**Assigned task**. Take the data below and copy exactly the lines starting at the one with "16. [ ] Użytkownik" and finishing at the one with "18. [ ] Powinna", both included.

****************

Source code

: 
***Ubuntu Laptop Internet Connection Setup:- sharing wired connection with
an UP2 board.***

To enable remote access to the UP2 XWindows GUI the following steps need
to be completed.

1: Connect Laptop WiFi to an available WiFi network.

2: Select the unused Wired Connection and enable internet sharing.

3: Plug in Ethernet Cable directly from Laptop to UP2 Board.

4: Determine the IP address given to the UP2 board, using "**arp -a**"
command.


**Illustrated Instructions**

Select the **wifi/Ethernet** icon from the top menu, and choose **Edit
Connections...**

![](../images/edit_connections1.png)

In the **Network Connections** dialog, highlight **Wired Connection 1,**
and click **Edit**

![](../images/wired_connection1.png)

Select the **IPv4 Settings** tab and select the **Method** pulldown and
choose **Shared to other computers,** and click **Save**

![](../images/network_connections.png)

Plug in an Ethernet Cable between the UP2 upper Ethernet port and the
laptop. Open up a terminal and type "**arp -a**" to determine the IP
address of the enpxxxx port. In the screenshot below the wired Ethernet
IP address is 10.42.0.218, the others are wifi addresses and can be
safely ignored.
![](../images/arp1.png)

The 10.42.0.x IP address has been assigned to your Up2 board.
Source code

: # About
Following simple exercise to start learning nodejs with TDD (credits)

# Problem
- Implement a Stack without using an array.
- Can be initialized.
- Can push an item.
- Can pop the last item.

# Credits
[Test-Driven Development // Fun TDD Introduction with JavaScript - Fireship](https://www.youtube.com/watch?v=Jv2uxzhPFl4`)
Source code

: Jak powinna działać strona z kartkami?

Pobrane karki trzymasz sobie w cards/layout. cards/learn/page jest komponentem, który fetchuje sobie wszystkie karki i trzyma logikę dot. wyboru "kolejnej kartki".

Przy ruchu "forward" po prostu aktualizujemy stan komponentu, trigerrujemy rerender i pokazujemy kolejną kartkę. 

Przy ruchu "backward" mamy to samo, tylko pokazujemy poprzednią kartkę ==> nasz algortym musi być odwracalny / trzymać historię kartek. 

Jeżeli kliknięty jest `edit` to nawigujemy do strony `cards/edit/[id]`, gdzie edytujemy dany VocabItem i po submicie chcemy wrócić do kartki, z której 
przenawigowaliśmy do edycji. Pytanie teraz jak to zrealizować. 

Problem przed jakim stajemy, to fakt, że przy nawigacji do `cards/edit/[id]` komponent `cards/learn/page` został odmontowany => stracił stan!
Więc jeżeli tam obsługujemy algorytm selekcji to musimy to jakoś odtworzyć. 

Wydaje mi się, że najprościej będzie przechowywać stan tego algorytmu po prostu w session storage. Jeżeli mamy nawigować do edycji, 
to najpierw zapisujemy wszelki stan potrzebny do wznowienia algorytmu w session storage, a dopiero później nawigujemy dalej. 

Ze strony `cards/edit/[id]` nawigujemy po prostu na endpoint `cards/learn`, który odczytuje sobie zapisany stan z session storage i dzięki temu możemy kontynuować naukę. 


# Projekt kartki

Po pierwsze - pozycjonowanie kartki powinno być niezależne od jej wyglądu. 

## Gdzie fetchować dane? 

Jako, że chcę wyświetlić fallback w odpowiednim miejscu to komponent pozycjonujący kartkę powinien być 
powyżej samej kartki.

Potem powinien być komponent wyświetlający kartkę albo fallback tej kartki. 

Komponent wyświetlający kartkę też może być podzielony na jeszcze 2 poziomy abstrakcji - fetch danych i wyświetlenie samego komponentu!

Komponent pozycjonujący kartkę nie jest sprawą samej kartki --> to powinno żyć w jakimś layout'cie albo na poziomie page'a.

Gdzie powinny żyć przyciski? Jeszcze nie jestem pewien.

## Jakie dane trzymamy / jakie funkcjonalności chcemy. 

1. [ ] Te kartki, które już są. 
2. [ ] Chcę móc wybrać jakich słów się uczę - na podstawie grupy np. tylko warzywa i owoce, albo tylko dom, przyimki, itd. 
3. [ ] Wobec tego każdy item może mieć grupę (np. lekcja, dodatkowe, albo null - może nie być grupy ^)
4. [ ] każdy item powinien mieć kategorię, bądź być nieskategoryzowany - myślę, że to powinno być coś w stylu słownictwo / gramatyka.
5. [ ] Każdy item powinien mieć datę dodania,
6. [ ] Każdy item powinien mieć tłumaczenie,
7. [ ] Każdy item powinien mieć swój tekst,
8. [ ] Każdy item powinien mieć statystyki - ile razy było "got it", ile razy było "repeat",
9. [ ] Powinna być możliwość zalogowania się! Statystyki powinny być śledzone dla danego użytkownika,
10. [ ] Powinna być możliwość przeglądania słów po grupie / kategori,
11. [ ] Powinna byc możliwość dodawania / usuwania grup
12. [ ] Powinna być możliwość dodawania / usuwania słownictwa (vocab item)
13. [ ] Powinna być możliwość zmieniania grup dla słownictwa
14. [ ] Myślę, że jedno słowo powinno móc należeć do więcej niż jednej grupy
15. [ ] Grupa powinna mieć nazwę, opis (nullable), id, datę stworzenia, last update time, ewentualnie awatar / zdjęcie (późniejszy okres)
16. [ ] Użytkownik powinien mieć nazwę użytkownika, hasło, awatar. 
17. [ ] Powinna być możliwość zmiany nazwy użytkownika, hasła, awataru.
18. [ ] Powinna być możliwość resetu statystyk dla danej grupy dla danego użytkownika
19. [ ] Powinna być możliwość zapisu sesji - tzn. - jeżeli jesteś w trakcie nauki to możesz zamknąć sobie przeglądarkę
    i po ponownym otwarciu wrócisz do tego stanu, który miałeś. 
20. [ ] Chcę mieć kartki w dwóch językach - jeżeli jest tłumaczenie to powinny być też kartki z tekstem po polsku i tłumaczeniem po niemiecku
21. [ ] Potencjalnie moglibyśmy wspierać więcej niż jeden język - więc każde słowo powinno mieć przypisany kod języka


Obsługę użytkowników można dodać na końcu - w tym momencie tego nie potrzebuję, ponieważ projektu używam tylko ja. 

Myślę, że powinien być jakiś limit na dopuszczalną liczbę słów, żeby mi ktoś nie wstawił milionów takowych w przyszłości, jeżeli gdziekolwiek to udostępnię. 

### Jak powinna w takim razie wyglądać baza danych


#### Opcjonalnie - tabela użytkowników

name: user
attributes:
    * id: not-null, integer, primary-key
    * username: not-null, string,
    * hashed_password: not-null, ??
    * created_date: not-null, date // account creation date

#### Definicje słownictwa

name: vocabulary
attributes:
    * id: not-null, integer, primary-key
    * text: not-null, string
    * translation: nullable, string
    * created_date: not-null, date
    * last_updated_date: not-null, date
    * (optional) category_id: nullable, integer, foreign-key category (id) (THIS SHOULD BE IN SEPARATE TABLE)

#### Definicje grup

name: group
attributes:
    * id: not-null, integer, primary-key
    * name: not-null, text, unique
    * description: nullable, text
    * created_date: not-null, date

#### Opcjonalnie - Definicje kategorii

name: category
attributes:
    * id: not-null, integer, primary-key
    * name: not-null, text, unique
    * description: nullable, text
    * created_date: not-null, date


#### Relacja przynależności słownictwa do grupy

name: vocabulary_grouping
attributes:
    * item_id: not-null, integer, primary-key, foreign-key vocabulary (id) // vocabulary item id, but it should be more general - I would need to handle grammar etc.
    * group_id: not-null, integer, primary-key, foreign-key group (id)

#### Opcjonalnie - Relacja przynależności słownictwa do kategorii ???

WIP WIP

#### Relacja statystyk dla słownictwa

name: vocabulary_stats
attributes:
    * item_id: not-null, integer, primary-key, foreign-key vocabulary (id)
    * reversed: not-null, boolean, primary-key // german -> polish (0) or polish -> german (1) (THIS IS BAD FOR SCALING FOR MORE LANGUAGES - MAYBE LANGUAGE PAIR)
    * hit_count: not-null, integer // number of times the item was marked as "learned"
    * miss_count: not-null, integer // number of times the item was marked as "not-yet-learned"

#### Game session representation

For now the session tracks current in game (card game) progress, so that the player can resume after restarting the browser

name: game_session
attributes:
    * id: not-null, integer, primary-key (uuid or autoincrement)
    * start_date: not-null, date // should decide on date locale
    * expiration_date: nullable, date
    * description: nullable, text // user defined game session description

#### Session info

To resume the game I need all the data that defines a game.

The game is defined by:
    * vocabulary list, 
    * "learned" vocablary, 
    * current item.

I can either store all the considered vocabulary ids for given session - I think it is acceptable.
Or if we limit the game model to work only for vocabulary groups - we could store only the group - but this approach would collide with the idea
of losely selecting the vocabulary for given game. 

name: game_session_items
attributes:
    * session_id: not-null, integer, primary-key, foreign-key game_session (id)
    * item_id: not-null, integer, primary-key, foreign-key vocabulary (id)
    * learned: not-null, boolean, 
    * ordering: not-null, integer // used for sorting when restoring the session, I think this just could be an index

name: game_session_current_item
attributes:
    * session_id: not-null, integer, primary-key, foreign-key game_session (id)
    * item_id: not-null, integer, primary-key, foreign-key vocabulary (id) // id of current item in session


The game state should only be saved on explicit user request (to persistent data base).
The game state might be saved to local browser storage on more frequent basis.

****************

**Solution to this exercise**.
16. [ ] Użytkownik powinien mieć nazwę użytkownika, hasło, awatar. 
17. [ ] Powinna być możliwość zmiany nazwy użytkownika, hasła, awataru.
18. [ ] Powinna być możliwość resetu statystyk dla danej grupy dla danego użytkownika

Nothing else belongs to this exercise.